Live in a city? Want to find out how safe you are? The Economist Intelligence Unit (EIU) has got you covered.

The EIU released its Safe Cities Index 2015 this week, which rates 50 cities based on how well they do in four safety-related factors:

1. Digital security: cyber security, privacy, safety from identity theft

2. Health security: cost and quality of health services, environment and air/water quality

3. Infrastructure security: condition of roads, bridges, and buildings, transportation safety

4. Personal safety: crime and violence, perceptions of personal security

Tokyo, the world’s most populous metropolitan area, took the prize for safest overall city, and also won for best digital security. Zurich was tops in both health and infrastructure, and Singapore in personal security.

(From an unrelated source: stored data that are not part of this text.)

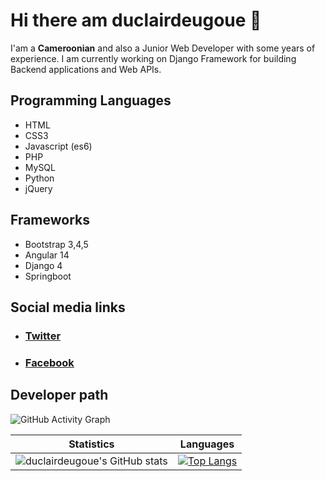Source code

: # Hi there am duclairdeugoue 👋

I'am a **Cameroonian** and also a Junior Web Developer with some years of experience. I am currently working on Django Framework for building Backend applications and Web APIs. 


## Programming Languages

- HTML
- CSS3
- Javascript (es6)
- PHP
- MySQL
- Python
- jQuery

## Frameworks

- Bootstrap 3,4,5
- Angular 14
- Django 4
- Springboot

## Social media links

- ###  [Twitter](https://twitter.com/duclairdeugoue) 

- ### [Facebook](https://facebook.com/duclair.deugoue)

## Developer path

![GitHub Activity Graph](https://activity-graph.herokuapp.com/graph?username=duclairdeugoue) 

Statistics | Languages
-----------| -----
![duclairdeugoue's GitHub stats](https://github-readme-stats.vercel.app/api?username=duclairdeugoue&show_icons=true&theme=radical) |  [![Top Langs](https://github-readme-stats.vercel.app/api/top-langs/?username=duclairdeugoue&layout=compact)](https://github.com/anuraghazra/github-readme-stats)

Across all the EIU’s indexes, which include “liveability,” “cost of living,” “food security” and more, the undisputed heavyweight champion of the world is…

Toronto.

Here’s the grain of salt. You’ll probably notice that some cities dubbed the most liveable are missing from the list of safe cities. Where’s Vancouver? Vienna? The report doesn’t make fully clear why many cities that top EIU’s Global Liveability Index fail to show up on the Safety Index.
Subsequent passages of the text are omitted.